• **ENTRIES SHOWN**:
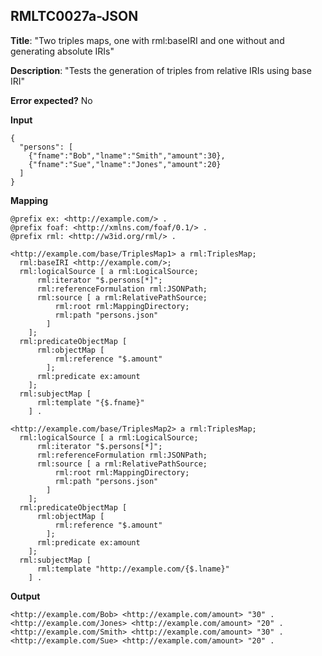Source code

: ## RMLTC0027a-JSON

**Title**: "Two triples maps, one with rml:baseIRI and one without and generating absolute IRIs"

**Description**: "Tests the generation of triples from relative IRIs using base IRI"

**Error expected?** No

**Input**
```
{
  "persons": [
    {"fname":"Bob","lname":"Smith","amount":30},
    {"fname":"Sue","lname":"Jones","amount":20}
  ]
}

```

**Mapping**
```
@prefix ex: <http://example.com/> .
@prefix foaf: <http://xmlns.com/foaf/0.1/> .
@prefix rml: <http://w3id.org/rml/> .

<http://example.com/base/TriplesMap1> a rml:TriplesMap;
  rml:baseIRI <http://example.com/>;
  rml:logicalSource [ a rml:LogicalSource;
      rml:iterator "$.persons[*]";
      rml:referenceFormulation rml:JSONPath;
      rml:source [ a rml:RelativePathSource;
          rml:root rml:MappingDirectory;
          rml:path "persons.json"
        ]
    ];
  rml:predicateObjectMap [
      rml:objectMap [
          rml:reference "$.amount"
        ];
      rml:predicate ex:amount
    ];
  rml:subjectMap [
      rml:template "{$.fname}"
    ] .

<http://example.com/base/TriplesMap2> a rml:TriplesMap;
  rml:logicalSource [ a rml:LogicalSource;
      rml:iterator "$.persons[*]";
      rml:referenceFormulation rml:JSONPath;
      rml:source [ a rml:RelativePathSource;
          rml:root rml:MappingDirectory;
          rml:path "persons.json"
        ]
    ];
  rml:predicateObjectMap [
      rml:objectMap [
          rml:reference "$.amount"
        ];
      rml:predicate ex:amount
    ];
  rml:subjectMap [
      rml:template "http://example.com/{$.lname}"
    ] .

```

**Output**
```
<http://example.com/Bob> <http://example.com/amount> "30" .
<http://example.com/Jones> <http://example.com/amount> "20" .
<http://example.com/Smith> <http://example.com/amount> "30" .
<http://example.com/Sue> <http://example.com/amount> "20" .

```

• **PROBLEM DESCRIPTION**: Transcribe all the lines above exactly, apart from the pictures.

• **YOUR RESPONSE**:
Source code

: ## RMLTC0027a-JSON

**Title**: "Two triples maps, one with rml:baseIRI and one without and generating absolute IRIs"

**Description**: "Tests the generation of triples from relative IRIs using base IRI"

**Error expected?** No

**Input**
```
{
  "persons": [
    {"fname":"Bob","lname":"Smith","amount":30},
    {"fname":"Sue","lname":"Jones","amount":20}
  ]
}

```

**Mapping**
```
@prefix ex: <http://example.com/> .
@prefix foaf: <http://xmlns.com/foaf/0.1/> .
@prefix rml: <http://w3id.org/rml/> .

<http://example.com/base/TriplesMap1> a rml:TriplesMap;
  rml:baseIRI <http://example.com/>;
  rml:logicalSource [ a rml:LogicalSource;
      rml:iterator "$.persons[*]";
      rml:referenceFormulation rml:JSONPath;
      rml:source [ a rml:RelativePathSource;
          rml:root rml:MappingDirectory;
          rml:path "persons.json"
        ]
    ];
  rml:predicateObjectMap [
      rml:objectMap [
          rml:reference "$.amount"
        ];
      rml:predicate ex:amount
    ];
  rml:subjectMap [
      rml:template "{$.fname}"
    ] .

<http://example.com/base/TriplesMap2> a rml:TriplesMap;
  rml:logicalSource [ a rml:LogicalSource;
      rml:iterator "$.persons[*]";
      rml:referenceFormulation rml:JSONPath;
      rml:source [ a rml:RelativePathSource;
          rml:root rml:MappingDirectory;
          rml:path "persons.json"
        ]
    ];
  rml:predicateObjectMap [
      rml:objectMap [
          rml:reference "$.amount"
        ];
      rml:predicate ex:amount
    ];
  rml:subjectMap [
      rml:template "http://example.com/{$.lname}"
    ] .

```

**Output**
```
<http://example.com/Bob> <http://example.com/amount> "30" .
<http://example.com/Jones> <http://example.com/amount> "20" .
<http://example.com/Smith> <http://example.com/amount> "30" .
<http://example.com/Sue> <http://example.com/amount> "20" .

```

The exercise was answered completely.